Невыносимо страшно еще и потому, что невыносимо нелепо. Война пощадила Джея де Ридо, не оставив на его теле ни одной отметины. Его не пощадил мир. Первый день мира, купленного его кровью.
Джеральд попытался сглотнуть. Гонец недаром смолчал — как рассказать этому славному мальчику, какой смертью погиб его друг? Какие слова избрать, чтобы поведать о страшном дне, на который они с Гийомом де Троанном назначили подписание перемирия? Черный Волк не явился, известив в последний момент, что у него воспалилась недавняя рана, и прислал вместо себя своего единственного сына. Джеральд в байку о ране не поверил и на полпенни — у Черного Волка приключалось очередное острое воспаление хитрости всякий раз, когда ему подворачивалась возможность уступить дорогу молодому Гийомету. Воспитатели, с пеленок талдычившие младшему Гийому Троанну о том, что его долг ни в чем не посрамить своего великого отца, оказали юноше дурную услугу — смелый и умный Гийомет в присутствии отца положительно терялся.
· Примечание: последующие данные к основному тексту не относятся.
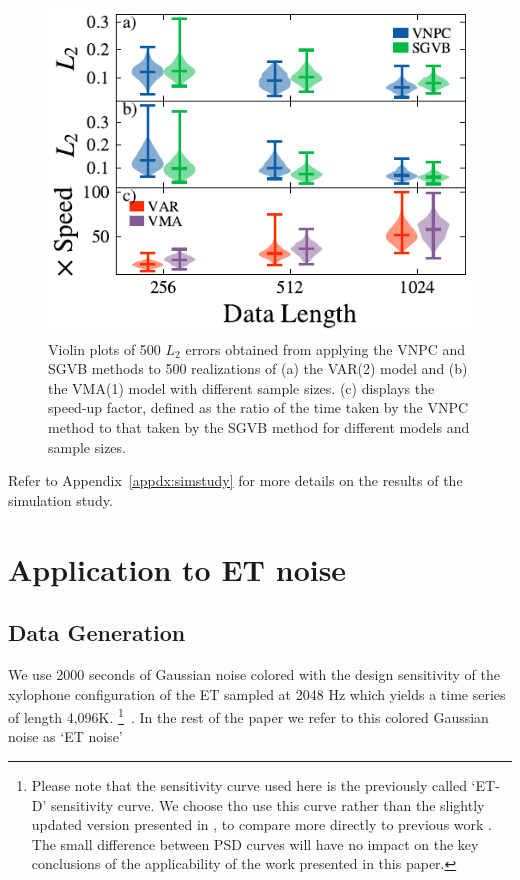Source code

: \documentclass[%
 reprint,
 amsmath,amssymb,
 aps,
 nofootinbib,
]{revtex4-2}
\begin{document}
\begin{figure}
  \includegraphics[width=\columnwidth]{sim_error_violins.pdf}
  \caption{Violin plots of 500 $L_2$ errors obtained from applying the VNPC and \ac{SGVB} methods to 500 realizations of (a) the VAR(2) model and (b) the VMA(1) model with different sample sizes. (c) displays the speed-up factor, defined as the ratio of the time taken by the VNPC method to that taken by the \ac{SGVB} method for different models and sample sizes.}
  \label{fig:sim_error_violins}
\end{figure}
 
Refer to Appendix~\ref{appdx:simstudy} for more details on the results of the simulation study. 




\section{Application to ET noise}
\label{sec:application}
\subsection{Data Generation}
\label{sec:data_gen}

We use 2000 seconds of  Gaussian noise colored with the design sensitivity of the xylophone configuration of the ET sampled at 2048 Hz which yields a time series of length 4,096K.  
\footnote{Please note that the sensitivity curve used here is the previously called `ET-D' sensitivity curve. We choose tho use this curve rather than the slightly updated version presented in \cite{Branchesi:2023mws}, to compare more directly to previous work \cite{Janssens2023}. The small difference between PSD curves will have no impact on the key conclusions of the applicability of the work presented in this paper.}~\cite{Hild_2009,Hild:2010id}. 
In the rest of the
paper we refer to this colored Gaussian noise as `ET noise' 
\end{document}

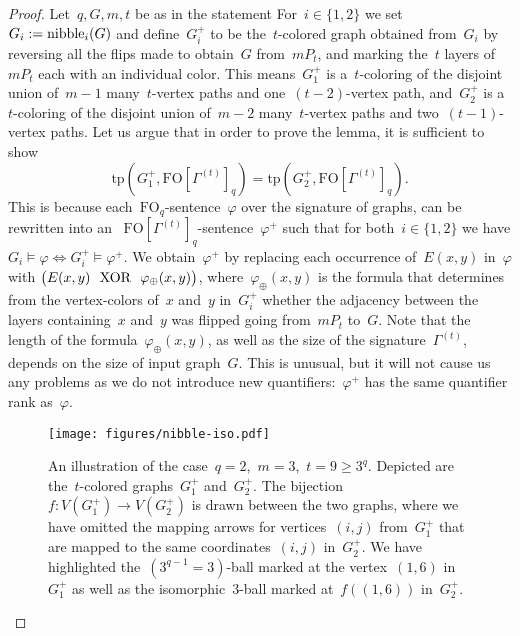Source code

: \documentclass[11pt]{article}      \usepackage[margin=1in]{geometry}  \usepackage{microtype}
\theoremstyle{definition}
\newcommand{\tp}{\mathrm{tp}}
\renewcommand{\phi}{\varphi}
\newcommand{\XOR}{\textnormal{~~XOR~~}}
\newcommand{\FO}{\mathrm{FO}}
\renewcommand{\ge}{\geqslant}
\renewcommand{\geq}{\ge}
\begin{document}
\begin{proof}
    Let~$q,G,m,t$ be as in the statement
    For~$i\in \{1,2\}$ we set~$G_i := \mathrm{nibble}_i(G)$ and define~$G^+_i$ to be the~$t$-colored graph obtained from~$G_i$ by reversing all the flips made to obtain~$G$ from~$mP_t$, and marking the~$t$ layers of~$mP_t$ each with an individual color.
    This means~$G_1^+$ is a~$t$-coloring of the disjoint union of~$m - 1$ many~$t$-vertex paths and one~$(t-2)$-vertex path, and~$G_2^+$ is a~$t$-coloring of the disjoint union of~$m - 2$ many~$t$-vertex paths and two~$(t-1)$-vertex paths.
    Let us argue that in order to prove the lemma, it is sufficient to show 
    \begin{equation}\label{eq:nibble-equiv}
        \tag{$*$}
        \tp(G_1^+,\FO[\Gamma^{(t)}]_q) = \tp(G_2^+,\FO[\Gamma^{(t)}]_q).    
    \end{equation}
    This is because each~$\FO_q$-sentence~$\phi$ over the signature of graphs, can be rewritten into an
   ~$\FO[\Gamma^{(t)}]_q$-sentence~$\phi^+$ such that for both~$i\in\{1,2\}$ we have
        $G_i \models \phi \Leftrightarrow G_i^+ \models \phi^+$.
    We obtain~$\phi^+$ by replacing each occurrence of~$E(x,y)$ in~$\phi$ with 
    $\big(E(x,y) \XOR \phi_\oplus(x,y)\big)$,
    where~$\phi_\oplus(x,y)$ is the formula that determines from the vertex-colors of~$x$ and~$y$ in~$G^+_i$ whether the adjacency between the layers containing~$x$ and~$y$ was flipped going from~$mP_t$ to~$G$.
    Note that the length of the formula~$\phi_\oplus(x,y)$, as well as the size of the signature~$\Gamma^{(t)}$, depends on the size of input graph~$G$. This is unusual, but it will not cause us any problems as we do not introduce new quantifiers:~$\phi^+$ has the same quantifier rank as~$\phi$.


    \begin{figure}[h!]
        \centering
        \texttt{[image: figures/nibble-iso.pdf]}
        \caption{An illustration of the case~$q = 2$,~$m = 3$,~$t = 9 \geq 3^q$.
        Depicted are the~$t$-colored graphs~$G^+_1$ and~$G^+_2$. The bijection~$f : V(G^+_1) \to  V(G^+_2)$ is drawn between the two graphs, where we have omitted the mapping arrows for vertices~$(i,j)$ from~$G^+_1$ that are mapped to the same coordinates~$(i,j)$ in~$G^+_2$.
        We have highlighted the~$(3^{q-1} = 3)$-ball marked at the vertex~$(1,6)$ in~$G_1^+$ as well as the isomorphic~$3$-ball marked at~$f((1,6))$ in~$G^+_2$.
        }
        \label{fig:nibble-iso}
    \end{figure}


\end{proof}
\end{document}
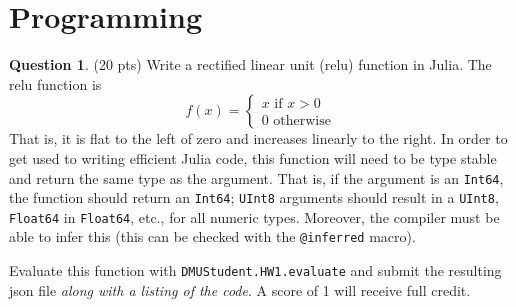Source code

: \documentclass{article}
\theoremstyle{definition}
\newtheorem{question}[thm]{Question}
\begin{document}
\section{Programming}

\begin{question} (20 pts)
    Write a rectified linear unit (relu) function in Julia. The relu function is
    \begin{equation}
        f(x) = \begin{cases}
            x \text{ if } x > 0 \\
            0 \text{ otherwise}
        \end{cases}
    \end{equation}
    That is, it is flat to the left of zero and increases linearly to the right. In order to get used to writing efficient Julia code, this function will need to be type stable and return the same type as the argument. That is, if the argument is an \texttt{Int64}, the function should return an \texttt{Int64}; \texttt{UInt8} arguments should result in a \texttt{UInt8}, \texttt{Float64} in \texttt{Float64}, etc., for all numeric types. Moreover, the compiler must be able to infer this (this can be checked with the \texttt{@inferred} macro).

    Evaluate this function with \texttt{DMUStudent.HW1.evaluate} and submit the resulting json file \textit{along with a listing of the code}. A score of 1 will receive full credit.
\end{question}
\end{document}
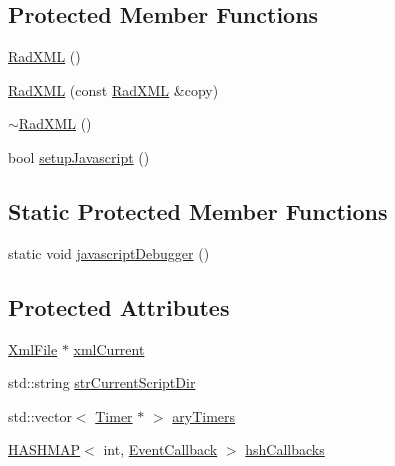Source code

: \subsection*{Protected Member Functions}
\begin{DoxyCompactItemize}
\item 
\hyperlink{class_rad_xml_1_1_rad_x_m_l_afe957957280ee9a555f8193774c42cb2}{Rad\-X\-M\-L} ()
\item 
\hyperlink{class_rad_xml_1_1_rad_x_m_l_a59a837219b90795017f6812349fae904}{Rad\-X\-M\-L} (const \hyperlink{class_rad_xml_1_1_rad_x_m_l}{Rad\-X\-M\-L} \&copy)
\item 
\hyperlink{class_rad_xml_1_1_rad_x_m_l_af5b7db7da7a75ab60e9efc9e6669e60f}{$\sim$\-Rad\-X\-M\-L} ()
\item 
bool \hyperlink{class_rad_xml_1_1_rad_x_m_l_a1f43a3b4d50dbccc286ccdff46d295ba}{setup\-Javascript} ()
\end{DoxyCompactItemize}
\subsection*{Static Protected Member Functions}
\begin{DoxyCompactItemize}
\item 
static void \hyperlink{class_rad_xml_1_1_rad_x_m_l_a354ad241e433bcd3d65f02e918460b8b}{javascript\-Debugger} ()
\end{DoxyCompactItemize}
\subsection*{Protected Attributes}
\begin{DoxyCompactItemize}
\item 
\hyperlink{class_rad_xml_1_1_xml_file}{Xml\-File} $\ast$ \hyperlink{class_rad_xml_1_1_rad_x_m_l_a9bac803bf540c58c98901d56d2892ed2}{xml\-Current}
\item 
std\-::string \hyperlink{class_rad_xml_1_1_rad_x_m_l_a4fbdf937209a1d2fea48931facbecc0a}{str\-Current\-Script\-Dir}
\item 
std\-::vector$<$ \hyperlink{class_rad_xml_1_1_timer}{Timer} $\ast$ $>$ \hyperlink{class_rad_xml_1_1_rad_x_m_l_ac34a4e20b50d5d5388215497a4f8b498}{ary\-Timers}
\item 
\hyperlink{_rad_xml_xml_file_8h_a850417c8db77ee8afd12a38071844035}{H\-A\-S\-H\-M\-A\-P}$<$ int, \hyperlink{class_rad_xml_1_1_rad_x_m_l_ab812a58a3bf015e646979a83309db244}{Event\-Callback} $>$ \hyperlink{class_rad_xml_1_1_rad_x_m_l_ab9b3487c4bf76e836f52c080b3b12665}{hsh\-Callbacks}
\end{DoxyCompactItemize}
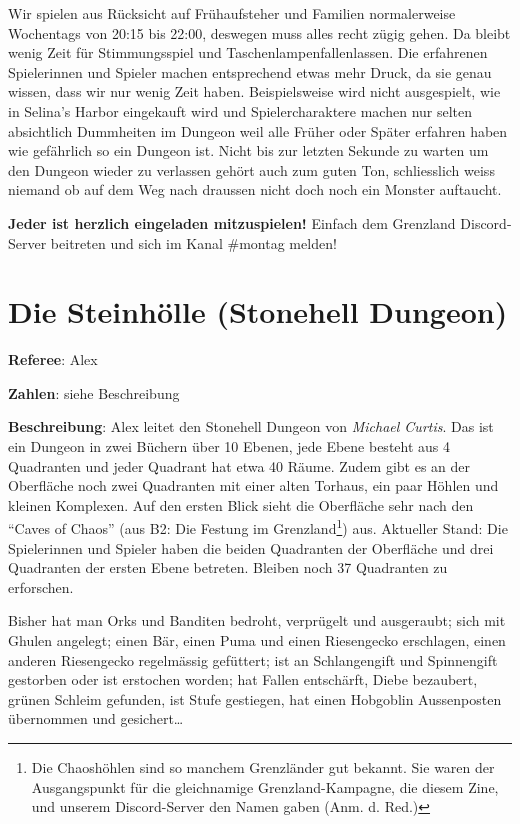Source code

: \documentclass[11pt]{wbzine}
\begin{document}
\begin{multicols}{2}
Wir spielen aus Rücksicht auf Frühaufsteher und Familien normalerweise
Wochentags von 20:15 bis 22:00, deswegen muss alles recht zügig gehen. Da
bleibt wenig Zeit für Stimmungsspiel und Taschenlampenfallenlassen. Die
erfahrenen Spielerinnen und Spieler machen entsprechend etwas mehr Druck, da
sie genau wissen, dass wir nur wenig Zeit haben. Beispielsweise wird nicht
ausgespielt, wie in Selina's Harbor eingekauft wird und Spielercharaktere
machen nur selten absichtlich Dummheiten im Dungeon weil alle Früher oder
Später erfahren haben wie gefährlich so ein Dungeon ist. Nicht bis zur letzten
Sekunde zu warten um den Dungeon wieder zu verlassen gehört auch zum guten Ton,
schliesslich weiss niemand ob auf dem Weg nach draussen nicht doch noch ein
Monster auftaucht.

\textbf{Jeder ist herzlich eingeladen mitzuspielen!} Einfach dem Grenzland
Discord-Server beitreten und sich im Kanal \#montag melden!


\section{Die Steinhölle (Stonehell Dungeon)}

\textbf{Referee}: Alex

\textbf{Zahlen}: siehe Beschreibung

    \textbf{Beschreibung}: Alex leitet den Stonehell Dungeon von
    \textit{Michael Curtis}. Das ist ein Dungeon in zwei Büchern
    über 10 Ebenen, jede Ebene besteht aus 4 Quadranten und jeder
    Quadrant hat etwa 40 Räume. Zudem gibt es an der Oberfläche noch
    zwei Quadranten mit einer alten Torhaus, ein paar Höhlen und
    kleinen Komplexen. Auf den ersten Blick sieht die Oberfläche
    sehr nach den “Caves of Chaos” (aus B2: Die Festung im
    Grenzland\footnote{Die Chaoshöhlen sind so manchem Grenzländer
    gut bekannt. Sie waren der Ausgangspunkt für die gleichnamige
    Grenzland-Kampagne, die diesem Zine, und unserem Discord-Server
    den Namen gaben (Anm. d. Red.)}) aus. Aktueller Stand: Die
    Spielerinnen und Spieler haben die beiden Quadranten der
    Oberfläche und drei Quadranten der ersten Ebene betreten.
    Bleiben noch 37 Quadranten zu erforschen.

    Bisher hat man Orks und Banditen bedroht, verprügelt und
    ausgeraubt; sich mit Ghulen angelegt; einen Bär, einen Puma und
    einen Riesengecko erschlagen, einen anderen Riesengecko
    regelmässig gefüttert; ist an Schlangengift und Spinnengift
    gestorben oder ist erstochen worden; hat Fallen entschärft,
    Diebe bezaubert, grünen Schleim gefunden, ist Stufe gestiegen,
    hat einen Hobgoblin Aussenposten übernommen und gesichert…


\end{multicols}
\end{document}
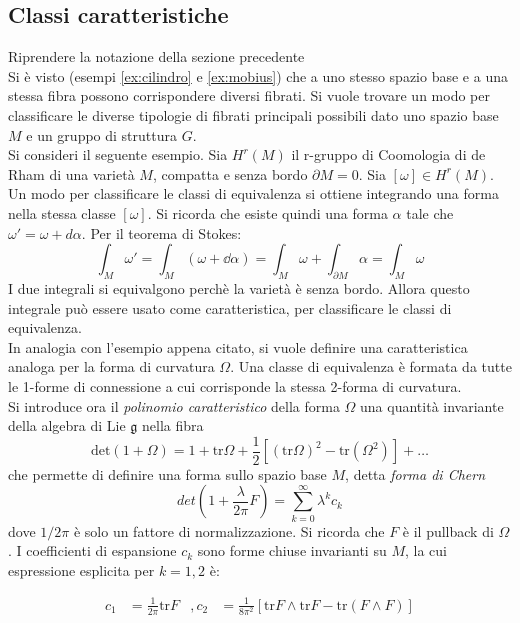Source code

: \subsection{Classi caratteristiche}
Riprendere la notazione della sezione precedente \\

Si è visto (esempi \ref{ex:cilindro} e \ref{ex:mobius}) che a uno stesso spazio
base e a una stessa fibra possono corrispondere diversi fibrati. Si vuole trovare
un modo per classificare le diverse tipologie di fibrati principali possibili dato uno
spazio base $M$ e un gruppo di struttura $G$.\\

Si consideri il seguente esempio. Sia $H^r(M)$ il r-gruppo di Coomologia di de Rham
di una varietà $M$, compatta e senza bordo $\partial M = 0$.
Sia $[\omega] \in H^r(M)$.\\
Un modo per classificare le classi di equivalenza si ottiene integrando una forma
nella stessa classe $[\omega]$. Si ricorda che esiste quindi una forma $\alpha$
tale che $\omega' = \omega + d\alpha$. Per il teorema di Stokes:
$$ \int_M \omega' = \int_M (\omega + \dd \alpha) = \int_M \omega
   + \int_{\partial M} \alpha = \int_M \omega $$
I due integrali si equivalgono perchè la varietà è senza bordo. Allora questo integrale
può essere usato come caratteristica, per classificare le classi di equivalenza.\\

In analogia con l'esempio appena citato, si vuole definire una caratteristica
analoga per la forma di curvatura $\Omega$. Una classe di equivalenza è formata
da tutte le 1-forme di connessione a cui corrisponde la stessa 2-forma di curvatura.\\
Si introduce ora il \emph{polinomio caratteristico} della forma $\Omega$ una quantità
invariante della algebra di Lie $\mathfrak{g}$ nella fibra
%
$$
   \mathrm{det}(1+\Omega) = 1 + \mathrm{tr}\Omega
      + \frac{1}{2}[ ( \mathrm{tr}\Omega )^2 - \mathrm{tr}(\Omega^2) ] + \dots
$$
%
che permette di definire una forma sullo spazio base $M$, detta \emph{forma di Chern}
$$ det\left(1 + \frac{\lambda}{2\pi}F\right) = \sum_{k=0}^\infty \lambda^k c_k $$
dove $1/2\pi$ è solo un fattore di normalizzazione. Si ricorda che $F$ è il pullback
di $\Omega$. I coefficienti di espansione $c_k$ sono forme chiuse invarianti su $M$,
la cui espressione esplicita per $k = 1,2$ è:

\begin{equation}
   \begin{aligned}
      c_1 &= \frac{1}{2\pi} \mathrm{tr} F &,
      c_2 & = \frac{1}{8\pi^2}[ \mathrm{tr} F \wedge \mathrm{tr} F
           - \mathrm{tr} (F \wedge F)]
   \end{aligned}
\end{equation}

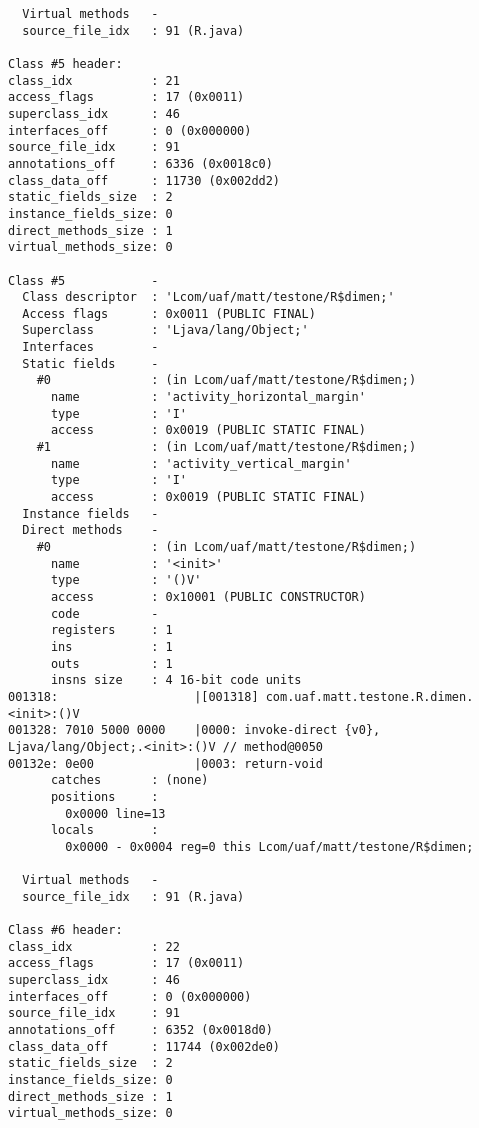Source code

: \begin{lstlisting}
  Virtual methods   -
  source_file_idx   : 91 (R.java)

Class #5 header:
class_idx           : 21
access_flags        : 17 (0x0011)
superclass_idx      : 46
interfaces_off      : 0 (0x000000)
source_file_idx     : 91
annotations_off     : 6336 (0x0018c0)
class_data_off      : 11730 (0x002dd2)
static_fields_size  : 2
instance_fields_size: 0
direct_methods_size : 1
virtual_methods_size: 0

Class #5            -
  Class descriptor  : 'Lcom/uaf/matt/testone/R$dimen;'
  Access flags      : 0x0011 (PUBLIC FINAL)
  Superclass        : 'Ljava/lang/Object;'
  Interfaces        -
  Static fields     -
    #0              : (in Lcom/uaf/matt/testone/R$dimen;)
      name          : 'activity_horizontal_margin'
      type          : 'I'
      access        : 0x0019 (PUBLIC STATIC FINAL)
    #1              : (in Lcom/uaf/matt/testone/R$dimen;)
      name          : 'activity_vertical_margin'
      type          : 'I'
      access        : 0x0019 (PUBLIC STATIC FINAL)
  Instance fields   -
  Direct methods    -
    #0              : (in Lcom/uaf/matt/testone/R$dimen;)
      name          : '<init>'
      type          : '()V'
      access        : 0x10001 (PUBLIC CONSTRUCTOR)
      code          -
      registers     : 1
      ins           : 1
      outs          : 1
      insns size    : 4 16-bit code units
001318:                   |[001318] com.uaf.matt.testone.R.dimen.<init>:()V
001328: 7010 5000 0000    |0000: invoke-direct {v0}, Ljava/lang/Object;.<init>:()V // method@0050
00132e: 0e00              |0003: return-void
      catches       : (none)
      positions     :
        0x0000 line=13
      locals        :
        0x0000 - 0x0004 reg=0 this Lcom/uaf/matt/testone/R$dimen;

  Virtual methods   -
  source_file_idx   : 91 (R.java)

Class #6 header:
class_idx           : 22
access_flags        : 17 (0x0011)
superclass_idx      : 46
interfaces_off      : 0 (0x000000)
source_file_idx     : 91
annotations_off     : 6352 (0x0018d0)
class_data_off      : 11744 (0x002de0)
static_fields_size  : 2
instance_fields_size: 0
direct_methods_size : 1
virtual_methods_size: 0


\end{lstlisting}
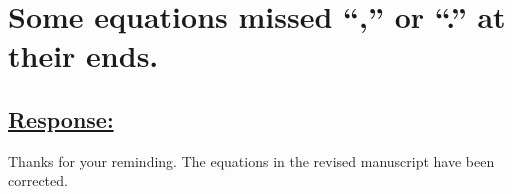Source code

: \section{Some equations missed ``,'' or ``.'' at their ends.}
\subsection*{\underline{\textbf{Response:}}}

Thanks for your reminding.
The equations in the revised manuscript have been corrected.


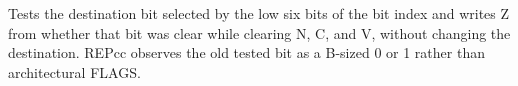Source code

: Tests the destination bit selected by the low six bits of the bit index and writes Z from whether that bit was clear while clearing N, C, and V, without changing the destination. REPcc observes the old tested bit as a B-sized 0 or 1 rather than architectural FLAGS.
Троанн, как человек неглупый, не стал корить сына — попреки сделали бы ситуацию окончательно безвыходной. Он просто-напросто оказывался то и дело в самый ответственный момент болен либо в отлучке — и так до тех пор, покуда Черный Волчонок не станет ровней старому Волку. Гийомет должен был обрести уверенность в себе — такую, чтоб ей и отец был не помеха. Вне всяких сомнений, Троанн и не собирался подписывать перемирие лично.